The Northfield City Council on Monday again signaled its desire for Bridgewater Township to not seek incorporation.
In a framework the council approved that will guide the city in future negotiations with the township, officials said a decision by Bridgewater Township to incorporate “would essentially permanently fix (Northfield’s) boundaries, abutting newly incorporated areas and eliminate the city’s ability to grow to serve such areas.”
Bridgewater leaders have said the greater goal of incorporation is to maintain the township’s status as an agricultural, rural, land-friendly entity. One of the most vital steps in doing that is to maintain its roads. As a township, it can’t access state highway funds that cities and counties can.

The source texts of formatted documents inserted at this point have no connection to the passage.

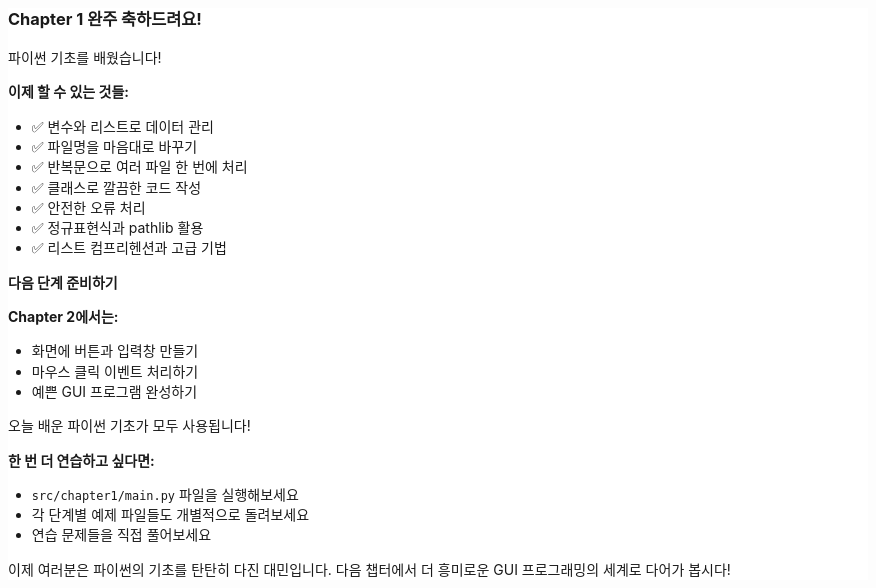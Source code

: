 
### Chapter 1 완주 축하드려요!

파이썬 기초를 배웠습니다!

**이제 할 수 있는 것들:**

- ✅ 변수와 리스트로 데이터 관리
- ✅ 파일명을 마음대로 바꾸기
- ✅ 반복문으로 여러 파일 한 번에 처리
- ✅ 클래스로 깔끔한 코드 작성
- ✅ 안전한 오류 처리
- ✅ 정규표현식과 pathlib 활용
- ✅ 리스트 컴프리헨션과 고급 기법

**다음 단계 준비하기**

**Chapter 2에서는:**

- 화면에 버튼과 입력창 만들기
- 마우스 클릭 이벤트 처리하기
- 예쁜 GUI 프로그램 완성하기

오늘 배운 파이썬 기초가 모두 사용됩니다!

**한 번 더 연습하고 싶다면:**

- `src/chapter1/main.py` 파일을 실행해보세요
- 각 단계별 예제 파일들도 개별적으로 돌려보세요
- 연습 문제들을 직접 풀어보세요

이제 여러분은 파이썬의 기초를 탄탄히 다진 대민입니다. 다음 챕터에서 더 흥미로운 GUI 프로그래밍의 세계로 다어가 봅시다!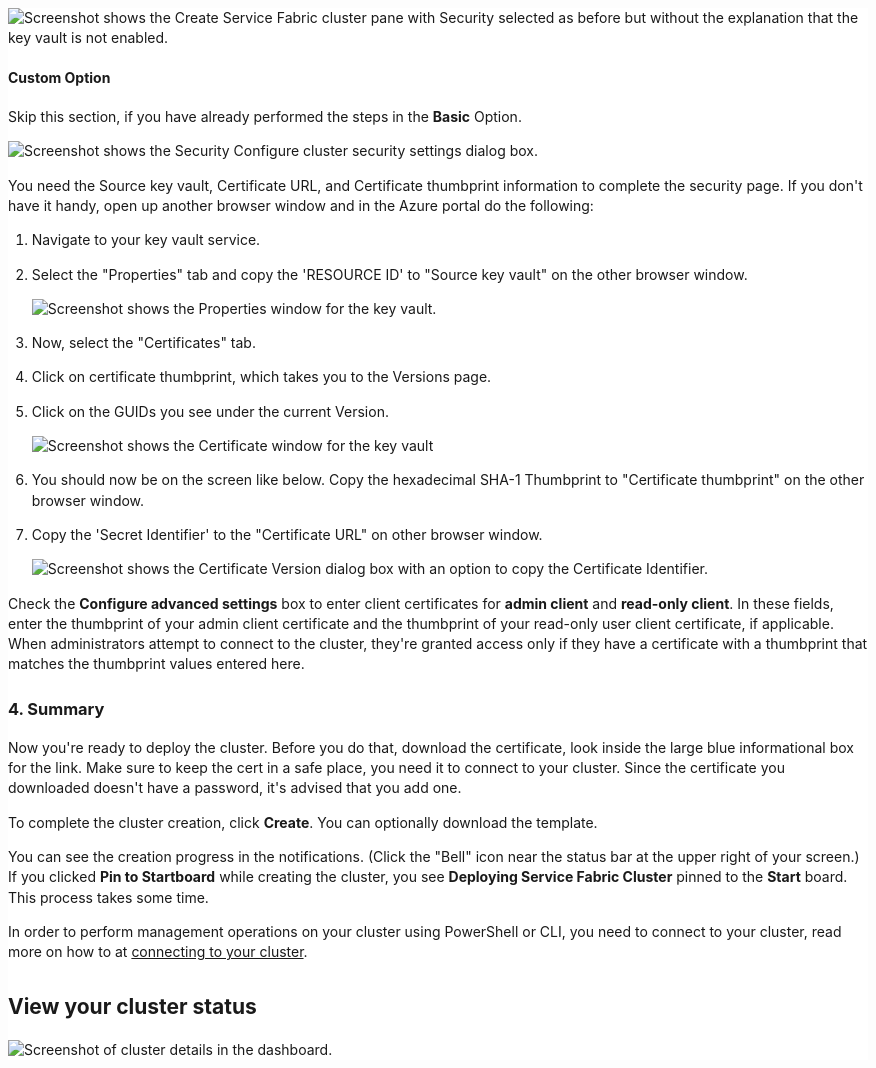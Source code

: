 ![Screenshot shows the Create Service Fabric cluster pane with Security selected as before but without the explanation that the key vault is not enabled.][CreateKeyVault4]

#### Custom Option
Skip this section, if you have already performed the steps in the **Basic** Option.

![Screenshot shows the Security Configure cluster security settings dialog box.][SecurityCustomOption]

You need the Source key vault, Certificate URL, and Certificate thumbprint information to complete the security page. If you don't have it handy, open up another browser window and in the Azure portal do the following:

1. Navigate to your key vault service.
2. Select the "Properties" tab and copy the 'RESOURCE ID'  to "Source key vault" on the other browser window. 

    ![Screenshot shows the Properties window for the key vault.][CertInfo0]

3. Now, select the "Certificates" tab.
4. Click on certificate thumbprint, which takes you to the Versions page.
5. Click on the GUIDs you see under the current Version.

    ![Screenshot shows the Certificate window for the key vault][CertInfo1]

6. You should now be on the screen like below. Copy the hexadecimal SHA-1 Thumbprint to "Certificate thumbprint" on the other browser window.
7. Copy the 'Secret Identifier' to the "Certificate URL" on other browser window.

    ![Screenshot shows the Certificate Version dialog box with an option to copy the Certificate Identifier.][CertInfo2]

Check the **Configure advanced settings** box to enter client certificates for **admin client** and **read-only client**. In these fields, enter the thumbprint of your admin client certificate and the thumbprint of your read-only user client certificate, if applicable. When administrators attempt to connect to the cluster, they're granted access only if they have a certificate with a thumbprint that matches the thumbprint values entered here.  

### 4. Summary

Now you're ready to deploy the cluster. Before you do that, download the certificate, look inside the large blue informational box for the link. Make sure to keep the cert in a safe place, you need it to connect to your cluster. Since the certificate you downloaded doesn't have a password, it's advised that you add one.

To complete the cluster creation, click **Create**. You can optionally download the template.

You can see the creation progress in the notifications. (Click the "Bell" icon near the status bar at the upper right of your screen.) If you clicked **Pin to Startboard** while creating the cluster, you see **Deploying Service Fabric Cluster** pinned to the **Start** board. This process takes some time. 

In order to perform management operations on your cluster using PowerShell or CLI, you need to connect to your cluster, read more on how to at [connecting to your cluster](service-fabric-connect-to-secure-cluster.md).

## View your cluster status
![Screenshot of cluster details in the dashboard.][ClusterDashboard]


[azure-powershell]: /powershell/azure/
[key-vault-get-started]: /azure/key-vault/general/overview
[create-cluster-arm]: service-fabric-cluster-creation-via-arm.md
[service-fabric-cluster-security]: service-fabric-cluster-security.md
[service-fabric-cluster-security-roles]: service-fabric-cluster-security-roles.md
[service-fabric-cluster-capacity]: service-fabric-cluster-capacity.md
[service-fabric-cluster-durability]: service-fabric-cluster-capacity.md#durability-characteristics-of-the-cluster
[service-fabric-connect-and-communicate-with-services]: service-fabric-connect-and-communicate-with-services.md
[service-fabric-health-introduction]: service-fabric-health-introduction.md
[service-fabric-reliable-services-backup-restore]: service-fabric-reliable-services-backup-restore.md
[remote-connect-to-a-vm-scale-set]: service-fabric-cluster-nodetypes.md
[service-fabric-cluster-upgrade]: service-fabric-cluster-upgrade.md
[SearchforServiceFabricClusterTemplate]: ./media/service-fabric-cluster-creation-via-portal/SearchforServiceFabricClusterTemplate.png
[CreateRG]: ./media/service-fabric-cluster-creation-via-portal/CreateRG.png
[CreateNodeType]: ./media/service-fabric-cluster-creation-via-portal/NodeType.png
[BasicSecurityConfigs]: ./media/service-fabric-cluster-creation-via-portal/BasicSecurityConfigs.PNG
[CreateKeyVault]: ./media/service-fabric-cluster-creation-via-portal/CreateKeyVault.PNG
[CreateKeyVault3]: ./media/service-fabric-cluster-creation-via-portal/CreateKeyVault3.PNG
[CreateKeyVault4]: ./media/service-fabric-cluster-creation-via-portal/CreateKeyVault4.PNG
[CertInfo0]: ./media/service-fabric-cluster-creation-via-portal/CertInfo0.PNG
[CertInfo1]: ./media/service-fabric-cluster-creation-via-portal/CertInfo1.PNG
[CertInfo2]: ./media/service-fabric-cluster-creation-via-portal/CertInfo2.PNG
[SecurityCustomOption]: ./media/service-fabric-cluster-creation-via-portal/SecurityCustomOption.PNG
[DownloadCert]: ./media/service-fabric-cluster-creation-via-portal/DownloadCert.PNG
[Notifications]: ./media/service-fabric-cluster-creation-via-portal/notifications.png
[ClusterDashboard]: ./media/service-fabric-cluster-creation-via-portal/ClusterDashboard.png
[cluster-security-cert-installation]: ./media/service-fabric-cluster-creation-via-arm/cluster-security-cert-installation.png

Township officials have also frequently cited controlling boundaries and zoning to establish local control, preserve quality ag land and broadening the tax base as main reasons why they are considering petitioning for incorporation.
The city says any long-term agreement for concurrent detachment and annexations between the city and Bridgewater would not be viable if the township incorporates.
“The city has invested millions of dollars of public resources planning for, building and properly sizing municipal infrastructure for services (sanitary sewer, drinking water, storm sewer, roads and bridges) to meet the current and future growth of the city,” according to the city. “The incorporation of areas of Bridgewater in close proximity to the city would have the effect of wasting the city’s significant investments in planning for and installing such transportation and utilities facilities and infrastructure to serve future growth areas in an orderly manner.”
To the city, if Bridgewater incorporates, there “would likely” be inefficiencies and unnecessary and wasteful duplication in delivering needed municipal services as well as conflict regarding future regional growth.
Due to anticipated negative effects of incorporation on Northfield, the city raised the possibility of seeking to incorporate portions of Bridgewater Township, including Heath Creek, Ebel Way and Brookside areas on the north side of the township. The second area the city would immediately seek to annex includes Farrel and Timberlane subdivisions south of Northfield.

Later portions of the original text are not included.